Records =
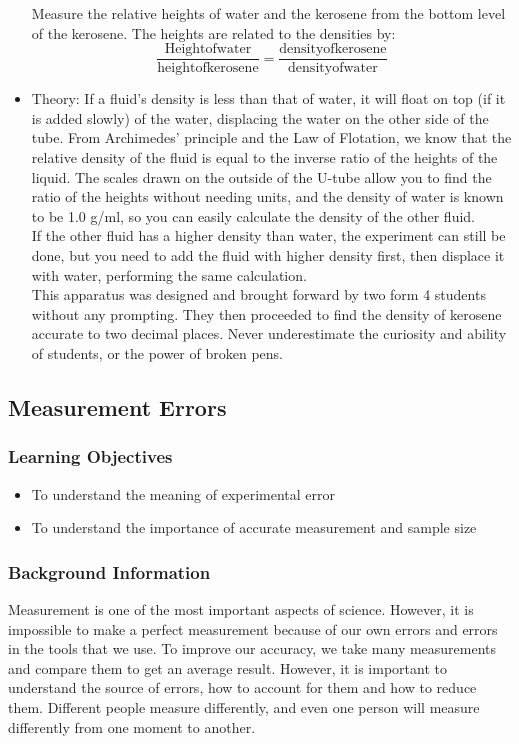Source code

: \begin{itemize}
{Measure the relative heights of water and the kerosene from the bottom level of the kerosene. The heights are related to the densities by:
\[ \frac{\mathrm{Height of water}}{\mathrm{height of kerosene}} = \frac{\mathrm{density of kerosene}}{\mathrm{density of water}} \]
} %
\item{Theory: If a fluid’s density is less than that of water, it will float on top (if it is added slowly) of the water, displacing the water on the other side of the tube. From Archimedes’ principle and the Law of Flotation, we know that the relative density of the fluid is equal to the inverse ratio of the heights of the liquid. The scales drawn on the outside of the U-tube allow you to find the ratio of the heights without needing units, and the density of water is known to be 1.0 g/ml, so you can easily calculate the density of the other fluid.\\
If the other fluid has a higher density than water, the experiment can still be done, but you need to add the fluid with higher density first, then displace it with water, performing the same calculation.\\
This apparatus was designed and brought forward by two form 4 students without any prompting. They then proceeded to find the density of kerosene accurate to two decimal places. Never underestimate the curiosity and ability of students, or the power of broken pens.}
\end{itemize}


\subsection{Measurement Errors}

\subsubsection*{Learning Objectives}
\begin{itemize}
\item{To understand the meaning of experimental error}
\item{To understand the importance of accurate measurement and sample size}
\end{itemize}

\subsubsection*{Background Information}
Measurement is one of the most important aspects of science. However, it is impossible to make a perfect measurement because of our own errors and errors in the tools that we use. To improve our accuracy, we take many measurements and compare them to get an average result. However, it is important to understand the source of errors, how to account for them and how to reduce them. Different people measure differently, and even one person will measure differently from one moment to another.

Aim of the exercise =
Search the entries above for the string "itemize". Copy each line that holds it.

Worked solution =
: \begin{itemize}
\end{itemize}
\begin{itemize}
\end{itemize}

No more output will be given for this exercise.